Task requirements ->
Go through the records and filter out every line lacking the word "medfly"; copy the lines that remain.
[[ Entries supplied open ]]
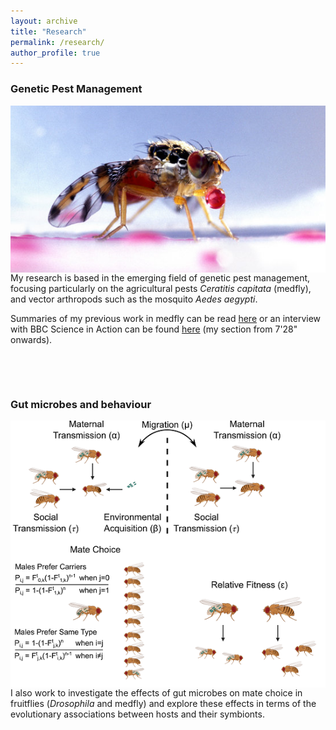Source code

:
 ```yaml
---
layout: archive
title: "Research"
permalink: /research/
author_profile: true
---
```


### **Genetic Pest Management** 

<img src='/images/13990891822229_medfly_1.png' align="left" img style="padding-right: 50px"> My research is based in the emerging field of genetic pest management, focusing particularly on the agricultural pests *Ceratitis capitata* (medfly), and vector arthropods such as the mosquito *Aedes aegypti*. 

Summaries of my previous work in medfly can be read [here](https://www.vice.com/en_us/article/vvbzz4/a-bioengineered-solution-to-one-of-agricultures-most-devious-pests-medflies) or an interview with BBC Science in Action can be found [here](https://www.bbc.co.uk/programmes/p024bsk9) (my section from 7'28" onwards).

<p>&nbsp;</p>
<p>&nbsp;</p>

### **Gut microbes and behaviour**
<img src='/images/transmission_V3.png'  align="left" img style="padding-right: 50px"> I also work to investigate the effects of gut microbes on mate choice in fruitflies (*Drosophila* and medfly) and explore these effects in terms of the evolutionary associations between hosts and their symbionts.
[[ Entries supplied closed ]]
Written response ->
<img src='/images/13990891822229_medfly_1.png' align="left" img style="padding-right: 50px"> My research is based in the emerging field of genetic pest management, focusing particularly on the agricultural pests *Ceratitis capitata* (medfly), and vector arthropods such as the mosquito *Aedes aegypti*. 
Summaries of my previous work in medfly can be read [here](https://www.vice.com/en_us/article/vvbzz4/a-bioengineered-solution-to-one-of-agricultures-most-devious-pests-medflies) or an interview with BBC Science in Action can be found [here](https://www.bbc.co.uk/programmes/p024bsk9) (my section from 7'28" onwards).
<img src='/images/transmission_V3.png'  align="left" img style="padding-right: 50px"> I also work to investigate the effects of gut microbes on mate choice in fruitflies (*Drosophila* and medfly) and explore these effects in terms of the evolutionary associations between hosts and their symbionts.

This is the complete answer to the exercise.